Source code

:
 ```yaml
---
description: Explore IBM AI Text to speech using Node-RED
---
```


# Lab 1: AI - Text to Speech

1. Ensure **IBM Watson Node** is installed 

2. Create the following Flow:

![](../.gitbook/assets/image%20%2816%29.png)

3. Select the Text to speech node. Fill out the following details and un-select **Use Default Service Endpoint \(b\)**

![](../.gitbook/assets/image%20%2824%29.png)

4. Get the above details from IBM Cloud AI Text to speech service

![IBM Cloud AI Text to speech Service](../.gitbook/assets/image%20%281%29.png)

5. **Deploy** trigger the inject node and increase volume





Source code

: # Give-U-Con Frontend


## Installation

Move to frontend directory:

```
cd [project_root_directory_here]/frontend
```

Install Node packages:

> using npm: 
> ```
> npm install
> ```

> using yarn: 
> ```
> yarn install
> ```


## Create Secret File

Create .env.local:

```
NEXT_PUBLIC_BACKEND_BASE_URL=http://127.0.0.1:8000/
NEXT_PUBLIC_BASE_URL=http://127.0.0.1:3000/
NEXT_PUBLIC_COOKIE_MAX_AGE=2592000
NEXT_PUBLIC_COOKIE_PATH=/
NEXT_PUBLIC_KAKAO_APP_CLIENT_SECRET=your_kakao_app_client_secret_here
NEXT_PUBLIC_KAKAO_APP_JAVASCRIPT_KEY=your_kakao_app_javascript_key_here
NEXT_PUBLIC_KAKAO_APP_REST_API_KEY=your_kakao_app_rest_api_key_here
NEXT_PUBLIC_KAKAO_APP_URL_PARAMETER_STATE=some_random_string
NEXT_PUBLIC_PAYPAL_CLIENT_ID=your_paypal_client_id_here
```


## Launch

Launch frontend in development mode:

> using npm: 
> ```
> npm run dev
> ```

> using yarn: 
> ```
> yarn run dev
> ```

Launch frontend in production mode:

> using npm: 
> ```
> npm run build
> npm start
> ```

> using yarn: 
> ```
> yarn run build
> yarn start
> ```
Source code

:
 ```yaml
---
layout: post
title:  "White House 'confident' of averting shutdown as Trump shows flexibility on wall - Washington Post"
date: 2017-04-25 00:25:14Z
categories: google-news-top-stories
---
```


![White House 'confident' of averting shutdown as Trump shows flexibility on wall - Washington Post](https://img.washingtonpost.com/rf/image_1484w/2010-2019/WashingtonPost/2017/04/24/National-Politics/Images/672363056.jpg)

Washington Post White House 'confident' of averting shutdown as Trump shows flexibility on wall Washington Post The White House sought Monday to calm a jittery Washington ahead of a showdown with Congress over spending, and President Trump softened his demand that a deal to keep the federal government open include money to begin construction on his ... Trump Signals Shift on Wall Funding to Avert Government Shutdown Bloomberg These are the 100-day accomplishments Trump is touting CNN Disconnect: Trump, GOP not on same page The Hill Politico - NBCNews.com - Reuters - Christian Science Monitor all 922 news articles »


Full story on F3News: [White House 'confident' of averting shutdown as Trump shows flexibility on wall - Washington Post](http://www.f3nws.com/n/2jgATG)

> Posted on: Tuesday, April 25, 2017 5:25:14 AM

━━━━━━

§ Your task: All lines above should be output verbatim.

§ Exercise response:
Source code

:
 ```yaml
---
description: Explore IBM AI Text to speech using Node-RED
---
```


# Lab 1: AI - Text to Speech

1. Ensure **IBM Watson Node** is installed 

2. Create the following Flow:

![](../.gitbook/assets/image%20%2816%29.png)

3. Select the Text to speech node. Fill out the following details and un-select **Use Default Service Endpoint \(b\)**

![](../.gitbook/assets/image%20%2824%29.png)

4. Get the above details from IBM Cloud AI Text to speech service

![IBM Cloud AI Text to speech Service](../.gitbook/assets/image%20%281%29.png)

5. **Deploy** trigger the inject node and increase volume





Source code

: # Give-U-Con Frontend


## Installation

Move to frontend directory:

```
cd [project_root_directory_here]/frontend
```

Install Node packages:

> using npm: 
> ```
> npm install
> ```

> using yarn: 
> ```
> yarn install
> ```


## Create Secret File

Create .env.local:

```
NEXT_PUBLIC_BACKEND_BASE_URL=http://127.0.0.1:8000/
NEXT_PUBLIC_BASE_URL=http://127.0.0.1:3000/
NEXT_PUBLIC_COOKIE_MAX_AGE=2592000
NEXT_PUBLIC_COOKIE_PATH=/
NEXT_PUBLIC_KAKAO_APP_CLIENT_SECRET=your_kakao_app_client_secret_here
NEXT_PUBLIC_KAKAO_APP_JAVASCRIPT_KEY=your_kakao_app_javascript_key_here
NEXT_PUBLIC_KAKAO_APP_REST_API_KEY=your_kakao_app_rest_api_key_here
NEXT_PUBLIC_KAKAO_APP_URL_PARAMETER_STATE=some_random_string
NEXT_PUBLIC_PAYPAL_CLIENT_ID=your_paypal_client_id_here
```


## Launch

Launch frontend in development mode:

> using npm: 
> ```
> npm run dev
> ```

> using yarn: 
> ```
> yarn run dev
> ```

Launch frontend in production mode:

> using npm: 
> ```
> npm run build
> npm start
> ```

> using yarn: 
> ```
> yarn run build
> yarn start
> ```
Source code

:
 ```yaml
---
layout: post
title:  "White House 'confident' of averting shutdown as Trump shows flexibility on wall - Washington Post"
date: 2017-04-25 00:25:14Z
categories: google-news-top-stories
---
```


![White House 'confident' of averting shutdown as Trump shows flexibility on wall - Washington Post](https://img.washingtonpost.com/rf/image_1484w/2010-2019/WashingtonPost/2017/04/24/National-Politics/Images/672363056.jpg)

Washington Post White House 'confident' of averting shutdown as Trump shows flexibility on wall Washington Post The White House sought Monday to calm a jittery Washington ahead of a showdown with Congress over spending, and President Trump softened his demand that a deal to keep the federal government open include money to begin construction on his ... Trump Signals Shift on Wall Funding to Avert Government Shutdown Bloomberg These are the 100-day accomplishments Trump is touting CNN Disconnect: Trump, GOP not on same page The Hill Politico - NBCNews.com - Reuters - Christian Science Monitor all 922 news articles »


Full story on F3News: [White House 'confident' of averting shutdown as Trump shows flexibility on wall - Washington Post](http://www.f3nws.com/n/2jgATG)

> Posted on: Tuesday, April 25, 2017 5:25:14 AM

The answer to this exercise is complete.